**TASK TO COMPLETE**
When a line in the material contains the word "server", copy it.

**RECORDS TO PROCESS**
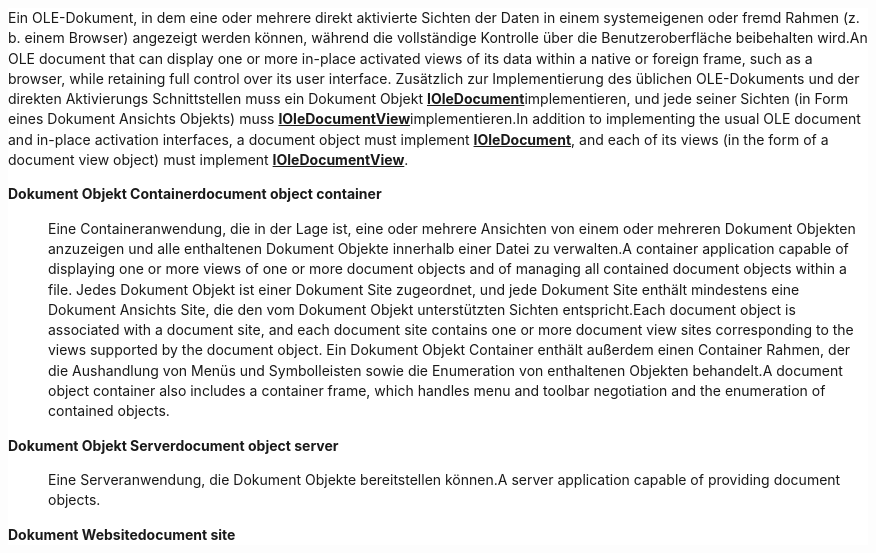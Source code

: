 <span data-ttu-id="47a2b-253">Ein OLE-Dokument, in dem eine oder mehrere direkt aktivierte Sichten der Daten in einem systemeigenen oder fremd Rahmen (z. b. einem Browser) angezeigt werden können, während die vollständige Kontrolle über die Benutzeroberfläche beibehalten wird.</span><span class="sxs-lookup"><span data-stu-id="47a2b-253">An OLE document that can display one or more in-place activated views of its data within a native or foreign frame, such as a browser, while retaining full control over its user interface.</span></span> <span data-ttu-id="47a2b-254">Zusätzlich zur Implementierung des üblichen OLE-Dokuments und der direkten Aktivierungs Schnittstellen muss ein Dokument Objekt [**IOleDocument**](/windows/desktop/api/DocObj/nn-docobj-ioledocument)implementieren, und jede seiner Sichten (in Form eines Dokument Ansichts Objekts) muss [**IOleDocumentView**](/windows/desktop/api/DocObj/nn-docobj-ioledocumentview)implementieren.</span><span class="sxs-lookup"><span data-stu-id="47a2b-254">In addition to implementing the usual OLE document and in-place activation interfaces, a document object must implement [**IOleDocument**](/windows/desktop/api/DocObj/nn-docobj-ioledocument), and each of its views (in the form of a document view object) must implement [**IOleDocumentView**](/windows/desktop/api/DocObj/nn-docobj-ioledocumentview).</span></span>

</dd> <dt>

<span data-ttu-id="47a2b-255"><span id="com.document_object_container_gloss"></span><span id="COM.DOCUMENT_OBJECT_CONTAINER_GLOSS"></span>**Dokument Objekt Container**</span><span class="sxs-lookup"><span data-stu-id="47a2b-255"><span id="com.document_object_container_gloss"></span><span id="COM.DOCUMENT_OBJECT_CONTAINER_GLOSS"></span>**document object container**</span></span>
</dt> <dd>

<span data-ttu-id="47a2b-256">Eine Containeranwendung, die in der Lage ist, eine oder mehrere Ansichten von einem oder mehreren Dokument Objekten anzuzeigen und alle enthaltenen Dokument Objekte innerhalb einer Datei zu verwalten.</span><span class="sxs-lookup"><span data-stu-id="47a2b-256">A container application capable of displaying one or more views of one or more document objects and of managing all contained document objects within a file.</span></span> <span data-ttu-id="47a2b-257">Jedes Dokument Objekt ist einer Dokument Site zugeordnet, und jede Dokument Site enthält mindestens eine Dokument Ansichts Site, die den vom Dokument Objekt unterstützten Sichten entspricht.</span><span class="sxs-lookup"><span data-stu-id="47a2b-257">Each document object is associated with a document site, and each document site contains one or more document view sites corresponding to the views supported by the document object.</span></span> <span data-ttu-id="47a2b-258">Ein Dokument Objekt Container enthält außerdem einen Container Rahmen, der die Aushandlung von Menüs und Symbolleisten sowie die Enumeration von enthaltenen Objekten behandelt.</span><span class="sxs-lookup"><span data-stu-id="47a2b-258">A document object container also includes a container frame, which handles menu and toolbar negotiation and the enumeration of contained objects.</span></span>

</dd> <dt>

<span data-ttu-id="47a2b-259"><span id="com.document_object_server_gloss"></span><span id="COM.DOCUMENT_OBJECT_SERVER_GLOSS"></span>**Dokument Objekt Server**</span><span class="sxs-lookup"><span data-stu-id="47a2b-259"><span id="com.document_object_server_gloss"></span><span id="COM.DOCUMENT_OBJECT_SERVER_GLOSS"></span>**document object server**</span></span>
</dt> <dd>

<span data-ttu-id="47a2b-260">Eine Serveranwendung, die Dokument Objekte bereitstellen können.</span><span class="sxs-lookup"><span data-stu-id="47a2b-260">A server application capable of providing document objects.</span></span>

</dd> <dt>

<span data-ttu-id="47a2b-261"><span id="com.document_site_gloss"></span><span id="COM.DOCUMENT_SITE_GLOSS"></span>**Dokument Website**</span><span class="sxs-lookup"><span data-stu-id="47a2b-261"><span id="com.document_site_gloss"></span><span id="COM.DOCUMENT_SITE_GLOSS"></span>**document site**</span></span>
</dt> <dd>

**ANSWER SPACE**
<span data-ttu-id="47a2b-259"><span id="com.document_object_server_gloss"></span><span id="COM.DOCUMENT_OBJECT_SERVER_GLOSS"></span>**Dokument Objekt Server**</span><span class="sxs-lookup"><span data-stu-id="47a2b-259"><span id="com.document_object_server_gloss"></span><span id="COM.DOCUMENT_OBJECT_SERVER_GLOSS"></span>**document object server**</span></span>
<span data-ttu-id="47a2b-260">Eine Serveranwendung, die Dokument Objekte bereitstellen können.</span><span class="sxs-lookup"><span data-stu-id="47a2b-260">A server application capable of providing document objects.</span></span>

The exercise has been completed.